Rather than having individual segments made of pure circles, one can create a continuous spiral pattern on the face of the slide rule. A spiral is a curve in which the distance from the origin advances proportional to the angle of rotation. A pure spiral curve with an appropriate logarithmic scaling can provide a long path length for high precision computations.

A spiral curve that begins at the origin, x = y = 0 and with its initial radius (of value zero!) pointed upward. The radius increases at a rate of 1 unit per revolution. In the above, the spiral goes through 10 complete revolutions.

We’ve mentioned that one of the earliest known spiral logarithmic scales was produced by Milburne in about 1650. And Cajori also points out that the same Nicholson who created a segmented linear rule also invented in that year (1697) a spiral slide rule that used two connected “wires, or threads” (along the lines of two cursors) that could be either moved independently or moved together, allowing for the addition of logarithms.

Consider a circular slide rule¹ where a multi-turn spiral D scale is located on the rule near its outer perimeter, with a corresponding multi-turn spiral C scale located at smaller radii and on a sliding (i.e., rotating) portion of the device. Using a cursor, one can add and subtract distances along the spirals much like on a linear slide rule, and hence perform multiplication and division, but with a much longer scale than on a standard slide rule or on a simple circular slide rule.

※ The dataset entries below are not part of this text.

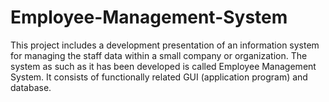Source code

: # Employee-Management-System
This project includes a development presentation of an information system for managing the staff data within a small company or organization. The system as such as it has been developed is called Employee Management System. It consists of functionally related GUI (application program) and database.
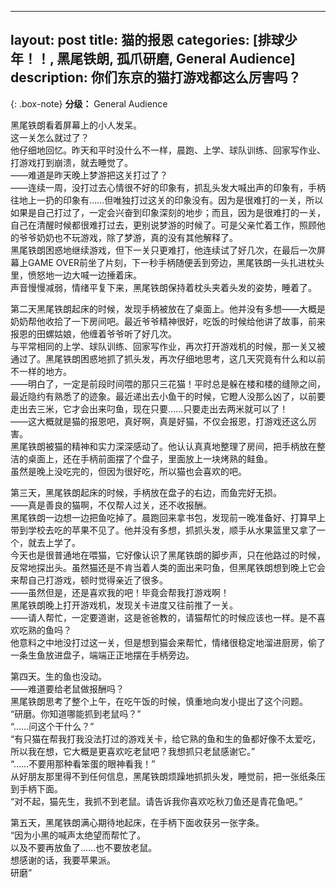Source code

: 
---
layout: post
title: 猫的报恩
categories: [排球少年！！, 黑尾铁朗, 孤爪研磨, General Audience]
description: 你们东京的猫打游戏都这么厉害吗？
---

{: .box-note}
**分级：** General Audience

黑尾铁朗看着屏幕上的小人发呆。  
这一关怎么就过了？  
他仔细地回忆。昨天和平时没什么不一样，晨跑、上学、球队训练、回家写作业、打游戏打到崩溃，就去睡觉了。  
——难道是昨天晚上梦游把这关打过了？  
——连续一周，没打过去心情很不好的印象有，抓乱头发大喊出声的印象有，手柄往地上一扔的印象有……但唯独打过这关的印象没有。因为是很难打的一关，所以如果是自己打过了，一定会兴奋到印象深刻的地步；而且，因为是很难打的一关，自己在清醒时候都很难打过去，更别说梦游的时候了。可是父亲忙着工作，照顾他的爷爷奶奶也不玩游戏，除了梦游，真的没有其他解释了。  
黑尾铁朗困惑地继续游戏，但下一关只更难打，他连续试了好几次，在最后一次屏幕上GAME OVER前坐了片刻，下一秒手柄随便丢到旁边，黑尾铁朗一头扎进枕头里，愤怒地一边大喊一边捶着床。  
声音慢慢减弱，情绪平复下来，黑尾铁朗保持着枕头夹着头发的姿势，睡着了。    

第二天黑尾铁朗起床的时候，发现手柄被放在了桌面上。他并没有多想——大概是奶奶帮他收拾了一下房间吧。最近爷爷精神很好，吃饭的时候给他讲了故事，前来报恩的田螺姑娘，他缠着爷爷听了好几次。  
与平常相同的上学、球队训练、回家写作业，再次打开游戏机的时候，那一关又被通过了。黑尾铁朗困惑地抓了抓头发，再次仔细地思考，这几天究竟有什么和以前不一样的地方。  
——明白了，一定是前段时间喂的那只三花猫！平时总是躲在楼和楼的缝隙之间，最近隐约有熟悉了的迹象。最近递出去小鱼干的时候，它瞪人没那么凶了，以前要走出去三米，它才会出来叼鱼，现在只要……只要走出去两米就可以了！  
——这大概就是猫的报恩吧，真好啊，真是好猫，不仅会报恩，打游戏还这么厉害。  
黑尾铁朗被猫的精神和实力深深感动了。他认认真真地整理了房间，把手柄放在整洁的桌面上，还在手柄前面摆了个盘子，里面放上一块烤熟的鲑鱼。  
虽然是晚上没吃完的，但因为很好吃，所以猫也会喜欢的吧。    

第三天，黑尾铁朗起床的时候，手柄放在盘子的右边，而鱼完好无损。  
——真是善良的猫啊，不仅帮人过关，还不收报酬。  
黑尾铁朗一边想一边把鱼吃掉了。晨跑回来拿书包，发现前一晚准备好、打算早上带到学校去吃的苹果不见了。他并没有多想，抓抓头发，顺手从水果篮里又拿了一个，就去上学了。  
今天也是很普通地在喂猫，它好像认识了黑尾铁朗的脚步声，只在他路过的时候，反常地探出头。虽然猫还是不肯当着人类的面出来叼鱼，但黑尾铁朗想到晚上它会来帮自己打游戏，顿时觉得亲近了很多。  
——虽然但是，还是喜欢我的吧！毕竟会帮我打游戏啊！  
黑尾铁朗晚上打开游戏机，发现关卡进度又往前推了一关。  
——请人帮忙，一定要道谢，这是爸爸教的，请猫帮忙的时候应该也一样。是不喜欢吃熟的鱼吗？  
他意料之中地没打过这一关，但是想到猫会来帮忙，情绪很稳定地溜进厨房，偷了一条生鱼放进盘子，端端正正地摆在手柄旁边。    
		

第四天。生的鱼也没动。  
——难道要给老鼠做报酬吗？  
黑尾铁朗思考了整个上午，在吃午饭的时候，慎重地向发小提出了这个问题。  
“研磨。你知道哪能抓到老鼠吗？”  
“……问这个干什么？”  
“有只猫在帮我打我没法打过的游戏关卡，给它熟的鱼和生的鱼都好像不太爱吃，所以我在想，它大概是更喜欢吃老鼠吧？我想抓只老鼠感谢它。”  
“……不要用那种看笨蛋的眼神看我！”  
从好朋友那里得不到任何信息，黑尾铁朗烦躁地抓抓头发，睡觉前，把一张纸条压到手柄下面。  
“对不起，猫先生，我抓不到老鼠。请告诉我你喜欢吃秋刀鱼还是青花鱼吧。”    

第五天，黑尾铁朗满心期待地起床，在手柄下面收获另一张字条。  
“因为小黑的喊声太绝望而帮忙了。  
以及不要再放鱼了……也不要放老鼠。  
想感谢的话，我要苹果派。  
研磨”  

	

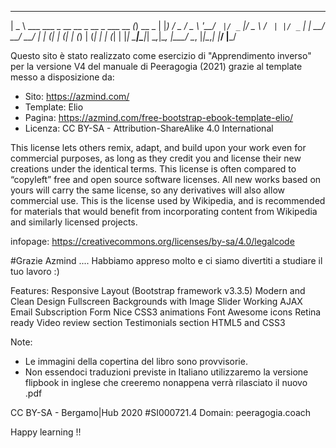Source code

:  ____                                       _       
|  _ \ ___  ___ _ __ __ _  __ _  ___   __ _(_) __ _ 
| |_) / _ \/ _ \ '__/ _` |/ _` |/ _ \ / _` | |/ _` |
|  __/  __/  __/ | | (_| | (_| | (_) | (_| | | (_| |
|_|   \___|\___|_|  \__,_|\__, |\___/ \__, |_|\__,_|
                          |___/       |___/         

Questo sito è stato realizzato come esercizio di "Apprendimento inverso" per la versione V4 del manuale di Peeragogia (2021) grazie al template messo a disposizione da:

- Sito: https://azmind.com/
- Template: Elio
- Pagina: https://azmind.com/free-bootstrap-ebook-template-elio/
- Licenza: CC BY-SA - Attribution-ShareAlike 4.0 International

This license lets others remix, adapt, and build upon your work even for commercial purposes, as long as they credit you and license their new creations under the identical terms. This license is often compared to “copyleft” free and open source software licenses. All new works based on yours will carry the same license, so any derivatives will also allow commercial use. This is the license used by Wikipedia, and is recommended for materials that would benefit from incorporating content from Wikipedia and similarly licensed projects.

infopage: https://creativecommons.org/licenses/by-sa/4.0/legalcode

#Grazie Azmind .... Habbiamo appreso molto e ci siamo divertiti a studiare il tuo lavoro :)

Features:
Responsive Layout (Bootstrap framework v3.3.5)
Modern and Clean Design
Fullscreen Backgrounds with Image Slider
Working AJAX Email Subscription Form
Nice CSS3 animations
Font Awesome icons
Retina ready
Video review section
Testimonials section
HTML5 and CSS3


Note:
- Le immagini della copertina del libro sono provvisorie.
- Non essendoci traduzioni previste in Italiano utilizzaremo la versione flipbook in inglese che creeremo nonappena verrà rilasciato il nuovo .pdf

CC BY-SA - Bergamo|Hub 2020 #SI000721.4
Domain: peeragogia.coach


Happy learning !!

An example of this technique is the RotaRule made by Boykin, which itself is an adaptation of an earlier rule of the same name made by Dempster. The RotaRule has, among many other scales, a “D50” spiral scale and a “C50” spiral scale. The tightly drawn spirals each go through four revolutions on the rule.

One side of the Boykin RotaRule plus a close-up (right) of the regions containing the spiral D50 and C50 scales. A single decade from 1 to 10 is distributed over 4 turns of the spiral. Click on each image to expand.

The RotaRule has a circular disk with an overall diameter of about 5 inches, but the manufacturer claims that its spiral scales give an accuracy equivalent to a standard linear slide rule of length 50 inches. Note that as the RotaRule has rotating discs, with the D50 on the stationary “stock” and the C50 on a rotating inner disk, then the two scales actually have different path lengths. We’ll take a closer look at both of these scales in just a bit.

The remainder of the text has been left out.